> **Task directions**
Using the records that follow, work out how many lines hold the string "navigation" and provide that number only.

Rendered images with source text
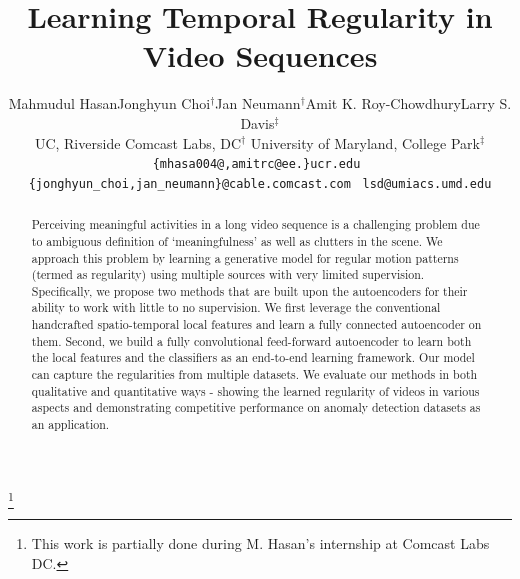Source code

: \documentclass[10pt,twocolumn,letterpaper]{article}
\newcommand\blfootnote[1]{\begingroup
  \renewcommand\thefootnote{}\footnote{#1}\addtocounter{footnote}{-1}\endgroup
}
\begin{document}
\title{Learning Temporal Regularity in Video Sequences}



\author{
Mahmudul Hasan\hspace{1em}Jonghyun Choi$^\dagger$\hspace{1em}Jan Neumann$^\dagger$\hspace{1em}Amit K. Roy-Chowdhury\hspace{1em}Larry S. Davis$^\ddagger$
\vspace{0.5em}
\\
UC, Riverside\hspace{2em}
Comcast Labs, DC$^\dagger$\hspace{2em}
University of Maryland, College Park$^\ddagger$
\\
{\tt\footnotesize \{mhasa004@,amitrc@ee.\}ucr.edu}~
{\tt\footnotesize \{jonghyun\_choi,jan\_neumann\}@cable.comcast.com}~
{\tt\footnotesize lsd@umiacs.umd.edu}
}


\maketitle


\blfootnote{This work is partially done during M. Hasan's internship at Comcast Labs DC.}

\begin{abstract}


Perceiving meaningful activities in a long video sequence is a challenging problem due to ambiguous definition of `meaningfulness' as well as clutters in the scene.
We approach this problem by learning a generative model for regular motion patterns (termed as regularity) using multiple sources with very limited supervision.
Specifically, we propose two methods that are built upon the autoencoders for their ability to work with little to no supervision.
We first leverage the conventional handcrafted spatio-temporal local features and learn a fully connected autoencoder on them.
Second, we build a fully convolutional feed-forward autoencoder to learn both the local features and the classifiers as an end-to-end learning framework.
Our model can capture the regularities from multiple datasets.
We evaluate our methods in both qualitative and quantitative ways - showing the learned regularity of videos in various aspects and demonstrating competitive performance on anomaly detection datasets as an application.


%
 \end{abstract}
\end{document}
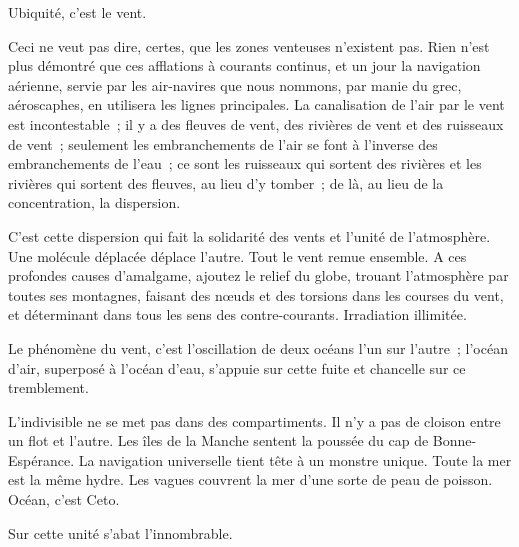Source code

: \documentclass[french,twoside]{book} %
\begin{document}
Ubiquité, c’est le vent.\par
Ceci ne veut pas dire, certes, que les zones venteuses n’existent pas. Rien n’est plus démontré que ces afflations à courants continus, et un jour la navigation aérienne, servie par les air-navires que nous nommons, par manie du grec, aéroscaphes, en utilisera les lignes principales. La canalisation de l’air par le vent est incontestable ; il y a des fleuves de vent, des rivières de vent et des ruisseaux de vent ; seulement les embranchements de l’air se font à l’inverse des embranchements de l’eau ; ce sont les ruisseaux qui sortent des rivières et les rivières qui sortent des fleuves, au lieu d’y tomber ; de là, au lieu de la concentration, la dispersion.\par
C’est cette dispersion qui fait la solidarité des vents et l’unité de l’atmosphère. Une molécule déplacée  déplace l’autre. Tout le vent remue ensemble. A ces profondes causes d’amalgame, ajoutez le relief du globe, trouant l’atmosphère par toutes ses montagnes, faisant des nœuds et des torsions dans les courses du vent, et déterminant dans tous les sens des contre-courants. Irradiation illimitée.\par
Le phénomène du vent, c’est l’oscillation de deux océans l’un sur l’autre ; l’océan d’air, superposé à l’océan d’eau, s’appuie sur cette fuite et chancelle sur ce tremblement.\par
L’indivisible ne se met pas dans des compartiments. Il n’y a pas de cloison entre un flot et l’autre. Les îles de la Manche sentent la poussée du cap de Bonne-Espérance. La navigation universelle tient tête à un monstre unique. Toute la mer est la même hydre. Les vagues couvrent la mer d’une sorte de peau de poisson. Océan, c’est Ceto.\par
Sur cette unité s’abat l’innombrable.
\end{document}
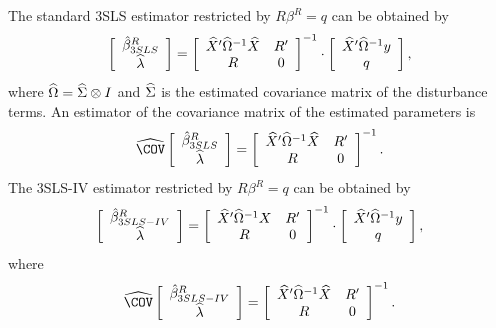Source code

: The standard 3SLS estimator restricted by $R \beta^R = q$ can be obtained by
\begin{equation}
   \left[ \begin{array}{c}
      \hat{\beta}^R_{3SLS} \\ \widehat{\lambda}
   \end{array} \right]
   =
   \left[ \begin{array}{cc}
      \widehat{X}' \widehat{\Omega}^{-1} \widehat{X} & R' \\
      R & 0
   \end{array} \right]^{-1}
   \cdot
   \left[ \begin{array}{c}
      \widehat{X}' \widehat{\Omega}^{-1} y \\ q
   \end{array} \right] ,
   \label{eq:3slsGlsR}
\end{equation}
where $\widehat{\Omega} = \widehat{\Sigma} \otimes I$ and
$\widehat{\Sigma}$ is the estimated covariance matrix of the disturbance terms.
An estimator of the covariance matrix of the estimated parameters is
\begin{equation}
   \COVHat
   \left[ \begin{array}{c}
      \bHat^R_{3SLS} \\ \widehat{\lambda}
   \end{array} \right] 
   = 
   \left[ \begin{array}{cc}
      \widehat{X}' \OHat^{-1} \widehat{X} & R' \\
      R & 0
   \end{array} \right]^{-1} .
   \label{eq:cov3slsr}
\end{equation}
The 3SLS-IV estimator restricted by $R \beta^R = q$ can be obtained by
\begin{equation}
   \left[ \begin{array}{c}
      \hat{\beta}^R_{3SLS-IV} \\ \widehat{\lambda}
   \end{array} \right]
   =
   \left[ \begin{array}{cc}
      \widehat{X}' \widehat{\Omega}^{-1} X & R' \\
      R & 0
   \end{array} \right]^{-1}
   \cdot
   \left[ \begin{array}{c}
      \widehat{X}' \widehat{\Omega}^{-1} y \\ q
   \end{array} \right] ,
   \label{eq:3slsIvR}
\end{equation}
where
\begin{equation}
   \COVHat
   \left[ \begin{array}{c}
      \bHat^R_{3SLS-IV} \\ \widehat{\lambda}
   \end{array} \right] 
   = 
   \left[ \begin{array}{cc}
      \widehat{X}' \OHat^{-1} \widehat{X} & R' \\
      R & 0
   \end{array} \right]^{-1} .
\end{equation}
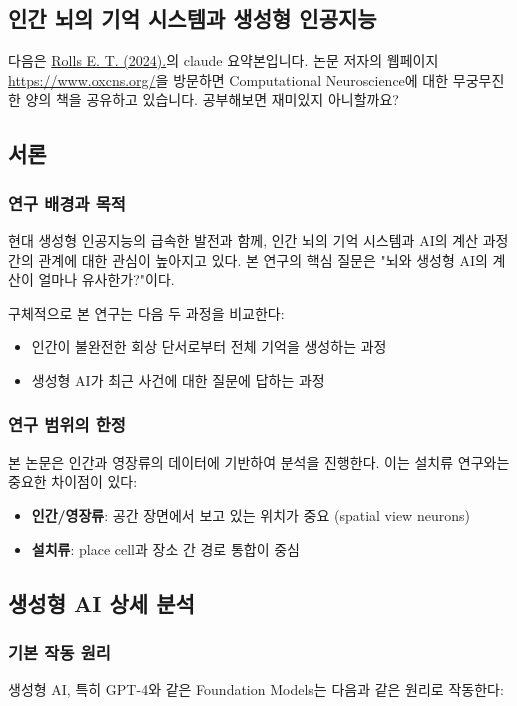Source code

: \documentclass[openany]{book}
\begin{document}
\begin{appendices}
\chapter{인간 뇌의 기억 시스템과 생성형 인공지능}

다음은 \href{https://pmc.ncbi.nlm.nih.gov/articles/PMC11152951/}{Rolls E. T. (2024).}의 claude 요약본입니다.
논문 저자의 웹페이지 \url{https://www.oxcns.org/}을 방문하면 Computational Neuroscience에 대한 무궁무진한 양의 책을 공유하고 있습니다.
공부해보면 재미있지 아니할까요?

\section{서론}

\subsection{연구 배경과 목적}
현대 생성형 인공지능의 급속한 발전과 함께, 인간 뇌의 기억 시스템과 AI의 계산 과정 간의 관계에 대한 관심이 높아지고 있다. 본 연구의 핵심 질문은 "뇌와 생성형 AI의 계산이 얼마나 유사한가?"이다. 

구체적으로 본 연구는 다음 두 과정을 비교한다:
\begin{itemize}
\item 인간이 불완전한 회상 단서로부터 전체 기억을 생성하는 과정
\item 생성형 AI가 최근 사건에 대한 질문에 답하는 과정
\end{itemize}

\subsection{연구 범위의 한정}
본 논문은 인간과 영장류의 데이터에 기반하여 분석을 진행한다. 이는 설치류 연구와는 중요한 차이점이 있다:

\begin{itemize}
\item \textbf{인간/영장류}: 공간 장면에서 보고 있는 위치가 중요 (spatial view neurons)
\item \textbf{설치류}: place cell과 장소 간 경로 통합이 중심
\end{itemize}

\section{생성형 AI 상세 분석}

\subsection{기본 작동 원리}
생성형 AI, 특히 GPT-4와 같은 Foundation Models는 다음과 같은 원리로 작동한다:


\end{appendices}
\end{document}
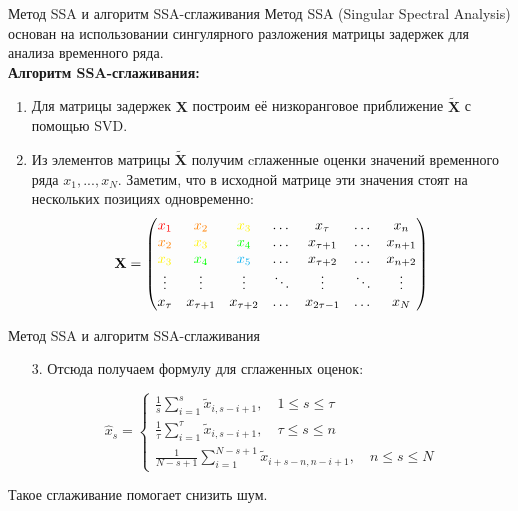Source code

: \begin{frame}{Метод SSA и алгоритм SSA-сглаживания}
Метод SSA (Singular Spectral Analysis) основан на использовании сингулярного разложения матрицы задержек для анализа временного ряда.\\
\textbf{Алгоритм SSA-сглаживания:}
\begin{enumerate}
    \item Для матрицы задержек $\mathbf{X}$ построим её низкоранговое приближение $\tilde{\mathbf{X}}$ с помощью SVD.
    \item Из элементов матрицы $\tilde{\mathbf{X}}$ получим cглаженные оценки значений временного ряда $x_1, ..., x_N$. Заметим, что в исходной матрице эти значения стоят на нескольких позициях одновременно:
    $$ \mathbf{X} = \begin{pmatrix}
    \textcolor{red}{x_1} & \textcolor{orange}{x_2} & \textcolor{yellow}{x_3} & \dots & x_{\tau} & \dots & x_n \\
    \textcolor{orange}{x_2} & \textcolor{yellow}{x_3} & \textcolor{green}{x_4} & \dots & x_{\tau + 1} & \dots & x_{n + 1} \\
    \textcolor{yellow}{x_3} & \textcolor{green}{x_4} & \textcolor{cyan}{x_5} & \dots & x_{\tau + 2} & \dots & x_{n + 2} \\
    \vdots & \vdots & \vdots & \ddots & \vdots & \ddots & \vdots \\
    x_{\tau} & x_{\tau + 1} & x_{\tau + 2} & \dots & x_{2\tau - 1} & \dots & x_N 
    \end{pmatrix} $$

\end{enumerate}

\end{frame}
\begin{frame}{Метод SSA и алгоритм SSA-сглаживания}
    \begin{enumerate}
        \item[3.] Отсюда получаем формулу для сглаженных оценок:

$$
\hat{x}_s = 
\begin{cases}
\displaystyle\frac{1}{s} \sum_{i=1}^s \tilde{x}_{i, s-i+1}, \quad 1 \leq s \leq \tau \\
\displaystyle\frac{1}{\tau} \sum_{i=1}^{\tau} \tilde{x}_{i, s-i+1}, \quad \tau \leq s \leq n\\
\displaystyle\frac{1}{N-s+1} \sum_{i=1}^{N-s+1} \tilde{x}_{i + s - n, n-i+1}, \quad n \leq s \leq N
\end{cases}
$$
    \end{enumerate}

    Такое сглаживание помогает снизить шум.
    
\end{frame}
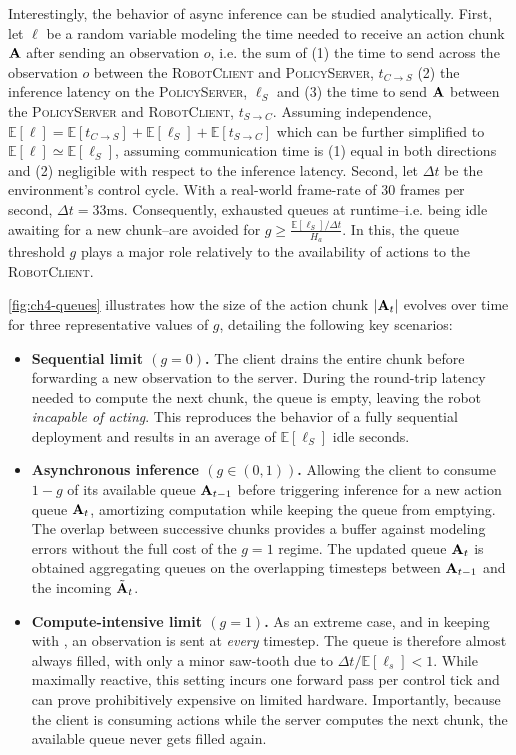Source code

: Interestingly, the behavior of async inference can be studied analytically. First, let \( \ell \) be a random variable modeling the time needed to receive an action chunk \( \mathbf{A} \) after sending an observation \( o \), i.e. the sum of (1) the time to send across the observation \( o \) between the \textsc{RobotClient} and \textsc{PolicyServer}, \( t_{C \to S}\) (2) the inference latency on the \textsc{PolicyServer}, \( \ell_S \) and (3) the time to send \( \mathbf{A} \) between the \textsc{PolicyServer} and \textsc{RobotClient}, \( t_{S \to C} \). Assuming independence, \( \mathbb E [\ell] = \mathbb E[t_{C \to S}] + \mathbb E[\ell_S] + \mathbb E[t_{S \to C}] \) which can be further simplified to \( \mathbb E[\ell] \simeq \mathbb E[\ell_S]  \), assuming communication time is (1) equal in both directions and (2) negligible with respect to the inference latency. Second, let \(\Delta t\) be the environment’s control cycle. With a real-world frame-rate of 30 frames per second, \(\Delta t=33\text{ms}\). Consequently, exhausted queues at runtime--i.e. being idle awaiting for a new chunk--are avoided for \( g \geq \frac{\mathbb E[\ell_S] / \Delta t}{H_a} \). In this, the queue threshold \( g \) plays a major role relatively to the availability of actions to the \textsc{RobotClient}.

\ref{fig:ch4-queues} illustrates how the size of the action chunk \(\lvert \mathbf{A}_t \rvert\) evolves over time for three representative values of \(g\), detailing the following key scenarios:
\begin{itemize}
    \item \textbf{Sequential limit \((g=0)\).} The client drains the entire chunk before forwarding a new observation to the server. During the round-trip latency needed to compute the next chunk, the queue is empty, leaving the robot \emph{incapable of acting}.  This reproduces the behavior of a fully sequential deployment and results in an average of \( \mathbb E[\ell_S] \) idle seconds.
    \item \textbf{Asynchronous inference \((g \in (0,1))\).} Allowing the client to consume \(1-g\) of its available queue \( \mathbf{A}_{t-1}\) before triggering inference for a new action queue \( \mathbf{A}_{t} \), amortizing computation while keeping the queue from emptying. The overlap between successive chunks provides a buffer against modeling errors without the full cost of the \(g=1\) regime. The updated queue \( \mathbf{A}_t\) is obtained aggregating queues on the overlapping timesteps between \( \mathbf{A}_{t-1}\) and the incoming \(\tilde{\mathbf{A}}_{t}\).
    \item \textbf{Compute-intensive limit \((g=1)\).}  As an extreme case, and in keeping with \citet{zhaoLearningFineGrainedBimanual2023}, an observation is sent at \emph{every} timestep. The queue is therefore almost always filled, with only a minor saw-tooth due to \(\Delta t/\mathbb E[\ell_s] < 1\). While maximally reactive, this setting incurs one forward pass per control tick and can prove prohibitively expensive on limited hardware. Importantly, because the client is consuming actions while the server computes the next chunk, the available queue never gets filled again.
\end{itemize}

> **Exercise solution**
2